**TASK ITEM:** For the word "been", count the lines in the records below that include it and give only that number.

**SUPPLIED RECORDS:**
========

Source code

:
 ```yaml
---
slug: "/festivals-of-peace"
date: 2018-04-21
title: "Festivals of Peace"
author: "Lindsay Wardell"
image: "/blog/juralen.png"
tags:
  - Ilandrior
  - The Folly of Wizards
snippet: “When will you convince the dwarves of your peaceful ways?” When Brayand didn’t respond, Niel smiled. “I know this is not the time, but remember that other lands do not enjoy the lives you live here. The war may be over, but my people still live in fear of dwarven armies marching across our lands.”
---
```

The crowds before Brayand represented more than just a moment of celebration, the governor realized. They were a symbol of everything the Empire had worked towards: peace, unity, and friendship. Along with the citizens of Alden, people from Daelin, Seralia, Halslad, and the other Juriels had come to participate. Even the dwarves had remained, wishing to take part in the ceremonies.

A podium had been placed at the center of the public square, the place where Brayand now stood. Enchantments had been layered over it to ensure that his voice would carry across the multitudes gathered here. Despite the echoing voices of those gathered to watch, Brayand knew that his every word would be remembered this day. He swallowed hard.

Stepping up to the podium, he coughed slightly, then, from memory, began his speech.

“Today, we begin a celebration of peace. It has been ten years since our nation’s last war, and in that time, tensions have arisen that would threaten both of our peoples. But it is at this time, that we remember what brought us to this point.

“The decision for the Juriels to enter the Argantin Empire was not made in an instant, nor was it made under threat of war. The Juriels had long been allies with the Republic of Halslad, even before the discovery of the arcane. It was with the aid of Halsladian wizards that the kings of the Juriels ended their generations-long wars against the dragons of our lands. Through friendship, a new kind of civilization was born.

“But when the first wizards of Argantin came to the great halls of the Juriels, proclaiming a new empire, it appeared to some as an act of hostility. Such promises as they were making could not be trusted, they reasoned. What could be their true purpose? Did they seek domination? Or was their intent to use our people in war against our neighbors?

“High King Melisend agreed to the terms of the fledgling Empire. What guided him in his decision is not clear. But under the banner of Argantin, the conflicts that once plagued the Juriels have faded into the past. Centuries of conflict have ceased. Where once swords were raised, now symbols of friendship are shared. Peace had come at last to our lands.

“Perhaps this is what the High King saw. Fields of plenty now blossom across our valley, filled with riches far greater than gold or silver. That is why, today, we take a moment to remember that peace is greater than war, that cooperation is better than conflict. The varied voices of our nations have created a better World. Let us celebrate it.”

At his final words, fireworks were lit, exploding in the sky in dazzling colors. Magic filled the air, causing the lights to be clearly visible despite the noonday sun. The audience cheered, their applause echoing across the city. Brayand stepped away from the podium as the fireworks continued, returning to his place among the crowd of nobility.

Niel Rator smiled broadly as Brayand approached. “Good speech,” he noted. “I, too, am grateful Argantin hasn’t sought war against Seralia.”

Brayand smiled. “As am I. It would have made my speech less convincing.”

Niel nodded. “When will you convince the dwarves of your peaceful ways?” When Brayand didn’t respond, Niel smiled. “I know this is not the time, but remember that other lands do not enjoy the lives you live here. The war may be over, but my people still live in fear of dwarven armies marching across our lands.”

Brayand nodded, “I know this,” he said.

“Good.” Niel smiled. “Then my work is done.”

========

**TASK OUTPUT:** 3